(Beginning of Records shown)
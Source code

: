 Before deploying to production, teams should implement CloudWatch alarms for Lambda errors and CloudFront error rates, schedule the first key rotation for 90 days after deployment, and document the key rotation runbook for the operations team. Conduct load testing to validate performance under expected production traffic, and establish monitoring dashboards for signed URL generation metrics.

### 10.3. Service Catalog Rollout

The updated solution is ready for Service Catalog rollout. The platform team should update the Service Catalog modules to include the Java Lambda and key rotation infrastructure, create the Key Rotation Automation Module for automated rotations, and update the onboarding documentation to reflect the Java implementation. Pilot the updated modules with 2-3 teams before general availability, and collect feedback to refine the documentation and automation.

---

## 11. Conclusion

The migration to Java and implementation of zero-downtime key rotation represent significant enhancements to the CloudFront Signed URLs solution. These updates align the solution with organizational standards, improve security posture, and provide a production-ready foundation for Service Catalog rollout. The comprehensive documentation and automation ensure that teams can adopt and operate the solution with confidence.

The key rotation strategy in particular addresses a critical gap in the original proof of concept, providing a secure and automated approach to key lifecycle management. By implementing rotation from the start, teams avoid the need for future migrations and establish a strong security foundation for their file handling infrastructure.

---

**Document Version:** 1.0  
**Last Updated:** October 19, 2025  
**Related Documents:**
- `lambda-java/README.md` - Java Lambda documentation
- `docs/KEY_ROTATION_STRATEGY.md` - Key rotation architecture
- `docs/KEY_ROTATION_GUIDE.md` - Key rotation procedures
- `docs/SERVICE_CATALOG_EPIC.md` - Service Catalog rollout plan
(End of Records shown)
Problem description:
Would you filter the entries above and keep each line that has the word "Lambda"?

Response to the exercise:
: Before deploying to production, teams should implement CloudWatch alarms for Lambda errors and CloudFront error rates, schedule the first key rotation for 90 days after deployment, and document the key rotation runbook for the operations team. Conduct load testing to validate performance under expected production traffic, and establish monitoring dashboards for signed URL generation metrics.
The updated solution is ready for Service Catalog rollout. The platform team should update the Service Catalog modules to include the Java Lambda and key rotation infrastructure, create the Key Rotation Automation Module for automated rotations, and update the onboarding documentation to reflect the Java implementation. Pilot the updated modules with 2-3 teams before general availability, and collect feedback to refine the documentation and automation.
- `lambda-java/README.md` - Java Lambda documentation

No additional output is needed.